A mechanism for releasing information about a statistical database with sensitive data must resolve a trade-off between utility and privacy. Informally, publishing fully accurate information maximizes utility while minimizing privacy, while publishing random noise accomplishes the opposite. Formally, privacy can be rigorously quantified using the framework of differential privacy, which requires that a mechanism's output distribution is nearly the same (in a strong sense) whether or not a given database row is included or excluded. Thus far, (dis)utility has typically been quantified via the expected error of a (randomly perturbed) response to a query. In this paper, we pursue much stronger and more general utility guarantees.
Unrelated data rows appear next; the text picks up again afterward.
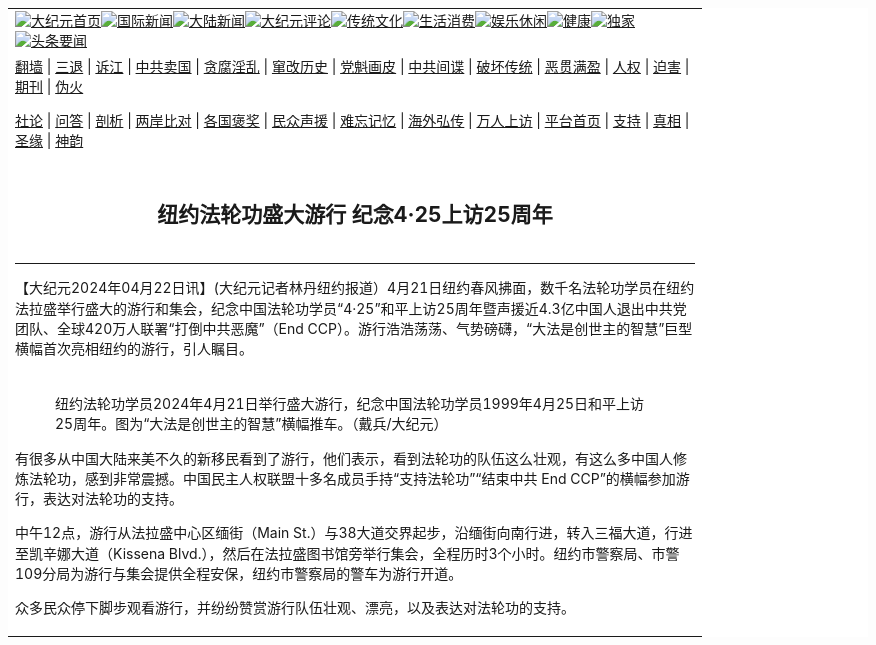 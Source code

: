 <a name="1" id="1" target="_blank"></a><span id="1"></span>
<table align=center border="0"><tr><td colspan="2" VALIGN=TOP><a href="https://github.com/1992513/djy/blob/master/gb/nf1351518.md#1"><img src="https://raw.githubusercontent.com/1992513/www/master/t/djy/1.jpg" title="大纪元首页" alt="大纪元首页"></a><a href="https://github.com/1992513/djy/blob/master/gb/n24hr.md#1"><img src="https://raw.githubusercontent.com/1992513/www/master/t/djy/3.jpg" title="国际新闻" alt="国际新闻"></a><a href="https://github.com/1992513/djy/blob/master/gb/nsc413.md#1"><img src="https://raw.githubusercontent.com/1992513/www/master/t/djy/4.jpg" title="大陆新闻" alt="大陆新闻"></a><a href="https://github.com/1992513/djy/blob/master/gb/news392.md#1"><img src="https://raw.githubusercontent.com/1992513/www/master/t/djy/5.jpg" title="大纪元评论" alt="大纪元评论"></a><a href="https://github.com/1992513/djy/blob/master/gb/news2007.md#1"><img src="https://raw.githubusercontent.com/1992513/www/master/t/djy/6.jpg" title="传统文化" alt="传统文化"></a><a href="https://github.com/1992513/djy/blob/master/gb/news2008.md#1"><img src="https://raw.githubusercontent.com/1992513/www/master/t/djy/7.jpg" title="生活消费" alt="生活消费"></a><a href="https://github.com/1992513/djy/blob/master/gb/ncyule.md#1"><img src="https://raw.githubusercontent.com/1992513/www/master/t/djy/8.jpg" title="娱乐休闲" alt="娱乐休闲"></a><a href="https://github.com/1992513/djy/blob/master/gb/nsc1002.md#1"><img src="https://raw.githubusercontent.com/1992513/www/master/t/djy/9.jpg" title="健康" alt="健康"></a><a href="https://github.com/1992513/djy/blob/master/gb/nf6092.md#1"><img src="https://raw.githubusercontent.com/1992513/www/master/t/djy/10a.jpg" title="独家" alt="独家"></a><a href="https://github.com/1992513/djy/blob/master/gb/nf4514.md#1"><img src="https://raw.githubusercontent.com/1992513/www/master/t/djy/12a.jpg" title="头条要闻" alt="头条要闻"></a></td></tr>
<tr><td colspan="2" VALIGN=TOP><a target="_blank" href="https://github.com/1992513/www/blob/master/README.md?zsrh#1">翻墙</a> | <a target="_blank" href="https://github.com/1992513/djy/blob/master/gb/nf5657.md#1">三退</a> | <a target="_blank" href="https://github.com/1992513/djy/blob/master/gb/nf6124.md#1">诉江</a> | <a target="_blank" href="https://github.com/1992513/djy/blob/master/gb/nf1176117.md#1">中共卖国</a> | <a target="_blank" href="https://github.com/1992513/djy/blob/master/gb/nf5773.md#1">贪腐淫乱</a> | <a target="_blank" href="https://github.com/1992513/djy/blob/master/gb/nf1176115.md#1">窜改历史</a> | <a target="_blank" href="https://github.com/1992513/djy/blob/master/gb/nf1176107.md#1">党魁画皮</a> | <a target="_blank" href="https://github.com/1992513/djy/blob/master/gb/nf1320400.md#1">中共间谍</a> | <a target="_blank" href="https://github.com/1992513/djy/blob/master/gb/nf1176114.md#1">破坏传统</a> | <a target="_blank" href="https://github.com/1992513/ntdtv/blob/master/gb/prog447_1.md#1">恶贯满盈</a> | <a target="_blank" href="https://github.com/1992513/djy/blob/master/gb/ncid278.md#1">人权</a> | <a target="_blank" href="https://github.com/1992513/djy/blob/master/gb/nf1176111.md#1">迫害</a> | <a target="_blank" href="https://gitlab.com/szzdlab/mh-qikan/blob/master/README.md#1">期刊</a> | <a target="_blank" href="https://github.com/1992513/djy/blob/master/gb/nf5562.md#1">伪火</a></p><p><a target="_blank" href="https://github.com/1992513/djy/blob/master/gb/9p.md#1">社论</a> | <a target="_blank" href="https://github.com/1992513/djy/blob/master/gb/nf4378.md#1">问答</a> | <a target="_blank" href="https://github.com/1992513/djy/blob/master/gb/nf5792.md#1">剖析</a> | <a target="_blank" href="https://github.com/1992513/djy/blob/master/gb/nf5735.md#1">两岸比对</a> | <a target="_blank" href="https://github.com/1992513/djy/blob/master/gb/nf6119.md#1">各国褒奖</a> | <a target="_blank" href="https://github.com/1992513/djy/blob/master/gb/nf6120.md#1">民众声援</a> | <a target="_blank" href="https://github.com/1992513/djy/blob/master/gb/nf1188594.md#1">难忘记忆</a> | <a target="_blank" href="https://github.com/1992513/djy/blob/master/gb/nf3180.md#1">海外弘传</a> | <a target="_blank" href="https://github.com/1992513/djy/blob/master/gb/nf5410.md#1">万人上访</a> | <a target="_blank" href="https://github.com/1992513/www/blob/master/README.md?zsrh#1">平台首页</a> | <a target="_blank" href="https://github.com/1992513/djy/blob/master/gb/nf4386.md#1">支持</a> | <a target="_blank" href="https://github.com/1992513/djy/blob/master/gb/nf4389.md#1">真相</a> | <a target="_blank" href="https://github.com/1992513/djy/blob/master/gb/nf5790.md#1">圣缘</a> | <a target="_blank" href="https://github.com/1992513/djy/blob/master/gb/nf4786.md#1">神韵</a></td></tr>
<tr><td VALIGN=TOP width="626"><h2 align=center>纽约法轮功盛大游行 纪念4·25上访25周年</h2>
<h6></h6>
<hr>
	<p>【大纪元2024年04月22日讯】(大纪元记者林丹纽约报道）4<span class="s1">月21日纽约春风拂面，数千名法轮功学员在纽约法拉盛举行盛大的游行和集会，纪念中国法轮功学员“4·25”和平上访25周年暨声援近4.3亿中国人退出中共党团队、全球420万人联署“打倒中共恶魔”（End CCP）。游行浩浩荡荡、气势磅礴，“大法是创世主的智慧”巨型横幅首次亮相纽约的游行，引人瞩目。</span></p>
<figure id="attachment_14230846" aria-describedby="caption-attachment-14230846" style="width: 600px" class="wp-caption aligncenter"><a target="_blank" href="https://i.epochtimes.com/assets/uploads/2024/04/id14230846-2404211709132483.jpg"><img fetchpriority="high" decoding="async" class="size-medium_vertical wp-image-14230846" src="https://i.epochtimes.com/assets/uploads/2024/04/id14230846-2404211709132483-600x400.jpg" alt="" width="600" b="400" /></a><figcaption id="caption-attachment-14230846" class="wp-caption-text">纽约法轮功学员2024年4月21日举行盛大游行，纪念中国法轮功学员1999年4月25日和平上访25周年。图为“大法是创世主的智慧”横幅推车。（戴兵/大纪元）</figcaption></figure>
<p>有很多从中国大陆来美不久的新移民看到了游行，他们表示，看到法轮功的队伍这么壮观，有这么多中国人修炼法轮功，感到非常震撼。<span class="s1">中国民主人权联盟十多名成员手持“支持法轮功”“结束中共 End CCP”的横幅参加游行，表达对法轮功的支持。</span></p>
<p><span class="s2">中午12点，游行从法拉盛中心区缅街（</span><span class="s3">Main St.</span><span class="s2">）与38大道交界起步，</span>沿缅街向南行进，转入三福大道，行进至凯辛娜大道（<span class="s3">Kissena Blvd.</span>），然后在法拉盛图书馆旁举行集会，全程历时3个小时。纽约市警察局、市警109分局为游行与集会提供全程安保，纽约市警察局的警车为游行开道。</p>
<p>众多民众停下脚步观看游行，并纷纷赞赏游行<span class="s2">队伍</span>壮观、漂亮，以及表达对法轮功的支持。</p>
Just as differential privacy guarantees protection against every potential attacker, independent of its side information, we seek a mechanism that guarantees near-optimal utility to every potential user, independent of its side information. Formally, we model the side information of a potential user as a prior distribution over query results. An interaction between such a user and a mechanism induces a posterior distribution -- the utility of the mechanism for this user is defined as the accuracy of this posterior as quantified via a user-specific loss function. A differentially private mechanism M is (near-)optimal for a given user u if u derives (almost) as much utility from M as from any other differentially private mechanism. We prove that for each fixed counting query and differential privacy level, there is a geometric mechanism M* — a discrete variant of the well-studied Laplace mechanism — that is simultaneously utility-maximizing for every possible user, subject to the differential privacy constraint. This is an extremely strong utility guarantee: every potential user u, no matter what its side information and loss function, derives as much utility from M* as from interacting with a differentially private mechanism Mu that is optimally tailored to u. The first part of our proof characterizes the utility-maximizing differentially private mechanism for a fixed but arbitrary user in terms of a basic feasible solution to a linear program with constraints that encode differential privacy. The second part shows that all of the relevant vertices of this polytope (ranging over all possible users) are derivable from the geometric mechanism via suitable remappings of its range.